当日は、朝から、落ち着かない。そして、飛行機の時間も迫ったきた。しかし、離陸の約20分前に、時間を合わせたかのように、ずっと手に握っていた携帯が震えた。妻からのメールが届く。「手術成功」。そしてその数分後に、文部科学省に行った職員から電話が。「教員審査全員合格」。優秀な教員をそろえていたこともあり、私は強い自信をもっていたが、自信は確信となった。

飛行機に乗り込む間際に届いた2つのGood Messageをもって、飛行機は、ほぼ予定通りに離陸した。台風が日本に近づいていたこともあり、窓から見える景色は、一面、厚い雲のじゅうたんである。私が、ぼんやり外を見ていると、ふと太陽が降りてくることに気づいた。機上から見える太陽は、だんだん雲の中に沈んでいく。窓には、氷がついてきたが、確かに太陽が見える。そして最後には、赤く燃え、雲の中に隠れた。雲に覆われて、地上では見えなくても、自然は繰り返されているのである。

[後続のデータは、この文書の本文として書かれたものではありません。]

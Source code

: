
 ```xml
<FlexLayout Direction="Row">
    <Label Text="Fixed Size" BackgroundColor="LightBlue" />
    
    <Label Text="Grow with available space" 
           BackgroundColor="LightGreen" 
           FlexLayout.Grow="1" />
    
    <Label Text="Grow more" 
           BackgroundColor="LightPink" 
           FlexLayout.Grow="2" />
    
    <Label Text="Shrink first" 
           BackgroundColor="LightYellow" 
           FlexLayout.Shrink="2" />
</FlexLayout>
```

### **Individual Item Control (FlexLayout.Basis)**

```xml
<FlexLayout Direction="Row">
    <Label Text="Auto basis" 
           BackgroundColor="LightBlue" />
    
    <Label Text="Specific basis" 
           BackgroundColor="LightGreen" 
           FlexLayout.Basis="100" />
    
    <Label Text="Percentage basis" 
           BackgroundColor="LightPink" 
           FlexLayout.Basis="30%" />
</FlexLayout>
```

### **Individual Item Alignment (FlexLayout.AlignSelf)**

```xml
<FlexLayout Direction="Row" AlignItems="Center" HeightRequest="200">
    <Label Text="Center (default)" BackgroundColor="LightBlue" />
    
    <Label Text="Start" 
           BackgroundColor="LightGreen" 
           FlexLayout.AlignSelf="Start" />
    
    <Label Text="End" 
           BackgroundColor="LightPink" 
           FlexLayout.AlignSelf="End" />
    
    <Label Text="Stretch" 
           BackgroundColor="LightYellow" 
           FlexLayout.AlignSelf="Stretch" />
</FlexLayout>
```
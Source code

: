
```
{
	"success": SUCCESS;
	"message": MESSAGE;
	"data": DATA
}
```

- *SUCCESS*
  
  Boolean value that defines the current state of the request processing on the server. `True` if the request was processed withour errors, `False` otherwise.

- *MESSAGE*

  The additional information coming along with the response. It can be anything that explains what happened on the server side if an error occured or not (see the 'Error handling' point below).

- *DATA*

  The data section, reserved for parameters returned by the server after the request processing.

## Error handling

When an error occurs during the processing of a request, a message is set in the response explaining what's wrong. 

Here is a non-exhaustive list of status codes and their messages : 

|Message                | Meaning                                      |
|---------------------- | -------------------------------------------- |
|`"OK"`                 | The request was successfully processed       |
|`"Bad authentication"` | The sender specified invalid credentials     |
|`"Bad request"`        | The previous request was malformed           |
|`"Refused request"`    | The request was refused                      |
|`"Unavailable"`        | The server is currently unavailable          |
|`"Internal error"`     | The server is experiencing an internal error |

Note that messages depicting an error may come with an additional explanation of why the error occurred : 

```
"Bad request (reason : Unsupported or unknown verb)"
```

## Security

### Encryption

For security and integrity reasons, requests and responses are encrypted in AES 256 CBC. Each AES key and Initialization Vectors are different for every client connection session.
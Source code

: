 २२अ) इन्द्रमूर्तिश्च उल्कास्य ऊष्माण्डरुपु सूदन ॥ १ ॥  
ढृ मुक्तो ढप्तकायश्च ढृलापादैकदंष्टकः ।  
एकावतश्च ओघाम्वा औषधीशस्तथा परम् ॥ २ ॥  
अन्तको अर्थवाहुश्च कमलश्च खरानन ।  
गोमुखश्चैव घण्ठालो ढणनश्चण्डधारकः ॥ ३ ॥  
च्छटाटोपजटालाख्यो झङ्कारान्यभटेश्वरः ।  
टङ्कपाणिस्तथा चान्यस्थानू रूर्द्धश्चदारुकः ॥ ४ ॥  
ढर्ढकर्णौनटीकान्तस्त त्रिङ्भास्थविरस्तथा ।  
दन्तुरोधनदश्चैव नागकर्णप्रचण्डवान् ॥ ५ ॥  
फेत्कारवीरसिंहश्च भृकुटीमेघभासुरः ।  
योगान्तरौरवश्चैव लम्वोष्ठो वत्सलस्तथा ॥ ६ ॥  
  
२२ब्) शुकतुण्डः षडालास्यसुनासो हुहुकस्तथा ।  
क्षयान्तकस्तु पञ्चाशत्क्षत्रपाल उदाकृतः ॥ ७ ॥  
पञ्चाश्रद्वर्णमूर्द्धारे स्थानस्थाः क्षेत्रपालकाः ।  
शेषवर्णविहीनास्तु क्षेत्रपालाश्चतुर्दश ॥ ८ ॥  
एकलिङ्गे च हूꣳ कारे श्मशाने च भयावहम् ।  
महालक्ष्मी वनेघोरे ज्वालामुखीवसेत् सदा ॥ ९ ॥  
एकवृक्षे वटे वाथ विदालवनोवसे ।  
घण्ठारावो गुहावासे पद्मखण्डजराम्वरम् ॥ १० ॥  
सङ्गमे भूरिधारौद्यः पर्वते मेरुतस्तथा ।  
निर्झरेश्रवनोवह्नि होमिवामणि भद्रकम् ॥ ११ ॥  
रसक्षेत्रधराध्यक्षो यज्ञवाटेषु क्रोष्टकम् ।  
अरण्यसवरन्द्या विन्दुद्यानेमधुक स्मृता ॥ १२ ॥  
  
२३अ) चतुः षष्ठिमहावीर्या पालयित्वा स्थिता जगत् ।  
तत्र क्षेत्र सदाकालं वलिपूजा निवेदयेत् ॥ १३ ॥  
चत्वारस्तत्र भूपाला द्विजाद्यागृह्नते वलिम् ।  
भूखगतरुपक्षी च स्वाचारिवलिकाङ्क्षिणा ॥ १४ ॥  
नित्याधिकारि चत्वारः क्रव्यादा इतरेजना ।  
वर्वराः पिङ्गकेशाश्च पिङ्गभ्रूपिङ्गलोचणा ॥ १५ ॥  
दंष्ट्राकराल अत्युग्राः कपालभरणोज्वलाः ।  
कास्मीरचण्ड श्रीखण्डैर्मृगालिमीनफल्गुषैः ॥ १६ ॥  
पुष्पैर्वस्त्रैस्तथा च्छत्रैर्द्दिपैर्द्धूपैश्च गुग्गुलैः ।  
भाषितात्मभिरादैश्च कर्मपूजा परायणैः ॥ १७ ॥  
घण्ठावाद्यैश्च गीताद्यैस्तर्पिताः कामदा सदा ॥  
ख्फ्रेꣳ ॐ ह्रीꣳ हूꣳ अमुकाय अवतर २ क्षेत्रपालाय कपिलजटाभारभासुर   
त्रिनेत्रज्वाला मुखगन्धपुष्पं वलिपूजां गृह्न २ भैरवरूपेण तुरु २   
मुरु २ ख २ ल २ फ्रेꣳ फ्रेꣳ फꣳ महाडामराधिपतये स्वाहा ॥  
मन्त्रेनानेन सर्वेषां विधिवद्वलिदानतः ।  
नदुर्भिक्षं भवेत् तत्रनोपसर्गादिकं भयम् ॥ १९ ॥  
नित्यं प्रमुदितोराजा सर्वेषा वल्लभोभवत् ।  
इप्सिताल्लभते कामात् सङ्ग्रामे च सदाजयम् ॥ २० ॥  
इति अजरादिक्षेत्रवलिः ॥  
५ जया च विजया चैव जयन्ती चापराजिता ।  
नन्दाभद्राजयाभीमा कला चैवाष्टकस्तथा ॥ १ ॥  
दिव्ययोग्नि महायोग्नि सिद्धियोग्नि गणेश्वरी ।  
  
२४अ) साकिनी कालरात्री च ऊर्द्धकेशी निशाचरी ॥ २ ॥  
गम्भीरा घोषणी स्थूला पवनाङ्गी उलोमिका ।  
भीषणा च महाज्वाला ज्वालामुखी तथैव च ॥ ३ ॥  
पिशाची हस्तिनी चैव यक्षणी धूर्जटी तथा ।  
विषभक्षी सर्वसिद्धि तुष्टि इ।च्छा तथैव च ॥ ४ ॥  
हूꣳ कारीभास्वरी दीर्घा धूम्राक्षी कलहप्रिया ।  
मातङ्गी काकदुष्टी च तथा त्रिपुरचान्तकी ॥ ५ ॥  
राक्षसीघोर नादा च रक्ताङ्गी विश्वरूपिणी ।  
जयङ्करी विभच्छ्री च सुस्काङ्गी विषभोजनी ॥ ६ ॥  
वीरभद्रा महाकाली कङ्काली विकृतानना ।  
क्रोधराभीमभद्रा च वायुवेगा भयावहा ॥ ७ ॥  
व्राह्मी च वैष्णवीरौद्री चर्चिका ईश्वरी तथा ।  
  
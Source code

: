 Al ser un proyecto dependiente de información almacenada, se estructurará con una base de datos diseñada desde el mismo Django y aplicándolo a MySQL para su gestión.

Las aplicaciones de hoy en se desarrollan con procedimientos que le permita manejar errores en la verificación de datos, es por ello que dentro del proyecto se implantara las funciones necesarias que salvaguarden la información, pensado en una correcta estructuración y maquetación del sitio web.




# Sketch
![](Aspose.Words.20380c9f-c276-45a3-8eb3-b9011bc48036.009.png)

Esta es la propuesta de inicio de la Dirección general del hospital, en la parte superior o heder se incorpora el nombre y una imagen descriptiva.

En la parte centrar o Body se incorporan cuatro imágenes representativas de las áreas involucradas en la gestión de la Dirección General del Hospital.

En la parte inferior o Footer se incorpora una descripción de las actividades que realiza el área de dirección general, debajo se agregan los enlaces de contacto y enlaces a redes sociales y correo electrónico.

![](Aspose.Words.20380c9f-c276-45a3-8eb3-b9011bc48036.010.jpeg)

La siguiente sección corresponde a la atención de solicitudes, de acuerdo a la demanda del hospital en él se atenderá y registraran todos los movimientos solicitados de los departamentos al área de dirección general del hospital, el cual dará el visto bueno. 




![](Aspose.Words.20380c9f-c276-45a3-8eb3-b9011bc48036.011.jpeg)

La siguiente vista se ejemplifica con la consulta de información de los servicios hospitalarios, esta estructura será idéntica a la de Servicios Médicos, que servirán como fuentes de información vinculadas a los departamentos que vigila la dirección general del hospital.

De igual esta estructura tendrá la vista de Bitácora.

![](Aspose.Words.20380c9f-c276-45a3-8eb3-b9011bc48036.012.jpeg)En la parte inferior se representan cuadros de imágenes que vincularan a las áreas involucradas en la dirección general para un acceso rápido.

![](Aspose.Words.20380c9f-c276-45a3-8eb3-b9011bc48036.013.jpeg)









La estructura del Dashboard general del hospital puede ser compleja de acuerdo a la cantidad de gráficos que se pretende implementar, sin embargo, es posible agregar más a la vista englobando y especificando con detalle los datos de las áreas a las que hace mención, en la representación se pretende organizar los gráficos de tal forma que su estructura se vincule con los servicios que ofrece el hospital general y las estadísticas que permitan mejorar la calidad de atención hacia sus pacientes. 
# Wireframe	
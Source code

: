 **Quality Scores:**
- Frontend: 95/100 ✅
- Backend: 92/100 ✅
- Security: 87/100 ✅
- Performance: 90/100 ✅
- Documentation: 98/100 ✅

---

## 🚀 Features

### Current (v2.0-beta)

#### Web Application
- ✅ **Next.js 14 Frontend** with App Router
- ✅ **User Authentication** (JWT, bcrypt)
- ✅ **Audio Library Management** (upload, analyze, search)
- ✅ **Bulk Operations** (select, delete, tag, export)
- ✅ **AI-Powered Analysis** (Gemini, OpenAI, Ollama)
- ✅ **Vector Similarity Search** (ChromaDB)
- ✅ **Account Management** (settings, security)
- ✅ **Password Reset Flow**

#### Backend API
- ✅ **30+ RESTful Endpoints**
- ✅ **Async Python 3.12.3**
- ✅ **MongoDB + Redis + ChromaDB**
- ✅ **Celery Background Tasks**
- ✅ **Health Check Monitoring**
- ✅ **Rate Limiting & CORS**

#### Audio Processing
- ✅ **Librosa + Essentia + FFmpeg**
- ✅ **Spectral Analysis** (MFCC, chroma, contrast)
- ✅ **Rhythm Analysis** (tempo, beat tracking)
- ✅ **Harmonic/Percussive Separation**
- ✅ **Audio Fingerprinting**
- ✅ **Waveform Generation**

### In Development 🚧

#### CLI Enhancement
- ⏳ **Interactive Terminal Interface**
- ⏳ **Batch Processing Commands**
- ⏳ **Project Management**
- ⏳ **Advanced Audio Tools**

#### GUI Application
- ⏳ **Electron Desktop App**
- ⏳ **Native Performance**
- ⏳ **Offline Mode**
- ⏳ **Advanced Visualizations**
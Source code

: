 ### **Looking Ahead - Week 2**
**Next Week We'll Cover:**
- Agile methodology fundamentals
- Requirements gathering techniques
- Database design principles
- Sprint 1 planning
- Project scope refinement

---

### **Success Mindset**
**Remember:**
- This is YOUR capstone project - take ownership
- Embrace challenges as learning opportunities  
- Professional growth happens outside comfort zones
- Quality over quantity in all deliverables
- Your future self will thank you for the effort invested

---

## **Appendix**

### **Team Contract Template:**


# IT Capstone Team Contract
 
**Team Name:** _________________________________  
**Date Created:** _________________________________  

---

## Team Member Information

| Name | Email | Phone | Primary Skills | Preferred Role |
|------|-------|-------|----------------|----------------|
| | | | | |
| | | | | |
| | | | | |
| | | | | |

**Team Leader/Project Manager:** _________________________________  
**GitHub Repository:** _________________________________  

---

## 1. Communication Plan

真っ赤な夕焼けを見ると、明日の天気が良いことを予想し、期待する。雨や曇りの日は、夕焼けは地上から見えない。しかし、いつも明日を迎えるために、夕日はいつものように沈んでいる。ただ、私には見えないし、気がつかないだけ。雲に包まれ、光が見えない暗い今だからこそ、「いつも夕焼けを見つめ、明日への期待をもとう」と、雲の上の夕焼けを見て感じた。それは、偶然に見た夕焼けがくれた3つ目のGood Message。